◆ What this task involves ◆
In the following material, identify every line holding the string "workflow" and return it.

+-------+

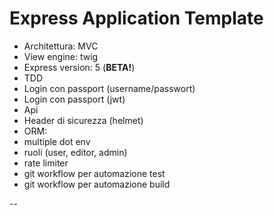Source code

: # Express Application Template
 
- Architettura: MVC
- View engine: twig
- Express version: 5 (**BETA!**)
- TDD
- Login con passport (username/passwort)
- Login con passport (jwt)
- Api
- Header di sicurezza (helmet)
- ORM: 
- multiple dot env
- ruoli (user, editor, admin)
- rate limiter
- git workflow per automazione test
- git workflow per automazione build 

--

+-------+

◆ Response to the exercise ◆
- git workflow per automazione test
- git workflow per automazione build 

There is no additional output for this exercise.